Upon the terms and subject to the conditions of this Agreement, the Company hereby employs Executive, and Executive hereby accepts employment by the Company, for the period commencing as of July 1, 2015 and ending on December 31, 2022 (or such earlier date as shall be determined pursuant to Paragraph 5). The period during which Executive is employed pursuant to this Agreement shall be referred to as the “Employment Period.

2.The definition of “Scheduled Expiration Date” in Paragraph 5(e) is hereby amended to read in its entirety as follows:

Scheduled Expiration Date” means December 31, 2022.

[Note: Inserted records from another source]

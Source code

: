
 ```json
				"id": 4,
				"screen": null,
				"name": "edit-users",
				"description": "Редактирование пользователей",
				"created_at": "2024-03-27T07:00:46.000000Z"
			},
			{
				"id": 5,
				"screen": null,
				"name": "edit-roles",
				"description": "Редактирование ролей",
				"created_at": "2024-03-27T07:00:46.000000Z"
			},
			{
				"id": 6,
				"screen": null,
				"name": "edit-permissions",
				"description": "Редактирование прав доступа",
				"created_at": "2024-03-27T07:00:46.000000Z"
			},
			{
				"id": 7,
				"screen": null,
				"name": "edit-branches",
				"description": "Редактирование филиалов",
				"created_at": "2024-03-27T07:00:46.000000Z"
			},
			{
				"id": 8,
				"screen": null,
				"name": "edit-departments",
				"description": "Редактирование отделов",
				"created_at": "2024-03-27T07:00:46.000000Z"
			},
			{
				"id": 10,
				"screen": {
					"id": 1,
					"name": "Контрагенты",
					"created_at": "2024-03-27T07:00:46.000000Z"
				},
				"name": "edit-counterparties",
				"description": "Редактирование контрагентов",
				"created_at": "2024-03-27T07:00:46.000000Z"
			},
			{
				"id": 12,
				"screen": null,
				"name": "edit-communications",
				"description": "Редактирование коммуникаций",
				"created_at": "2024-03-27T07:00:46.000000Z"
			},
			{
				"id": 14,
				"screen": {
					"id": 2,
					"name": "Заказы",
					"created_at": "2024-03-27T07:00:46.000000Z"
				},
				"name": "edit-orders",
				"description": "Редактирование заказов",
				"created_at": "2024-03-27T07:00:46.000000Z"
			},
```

3.Paragraph 3(c) of the Agreement is hereby deleted and restated in its entirety as follows:

Subject to the terms of this Agreement, Executive shall be entitled to participate in the equity-based long-term incentive compensation plans, programs or arrangements generally made available to the most senior executive officers of the Company. The size of the awards made to Executive shall reflect Executive’s position with the Company and the Compensation Committee’s evaluation of Executive’s performance and competitive compensation practices. For each full fiscal year during the term hereof, Executive shall receive an annual award with a target award value (which value shall be as determined in accordance with the policies and practices generally of Company) of $11,000,000. The preceding shall not limit any power or discretion of the Board of Directors of Disney or the Committee in the administration of any such long-term incentive plan, it being understood, specifically, that the Compensation Committee may adjust (i.e. reduce

or increase) the target award value of any award made in respect of any fiscal year based on its evaluation of Executive’s performance and/or any economic, financial and/or market conditions affecting the Company and/or Disney. The actual benefits conveyed to Executive in respect of any such awards may be less than, greater than or equal to the targeted award value, as such benefits will be dependent on a serie of performance and other factors, such as the value of Disney’s common stock and satisfaction of any applicable vesting requirements and performance conditions.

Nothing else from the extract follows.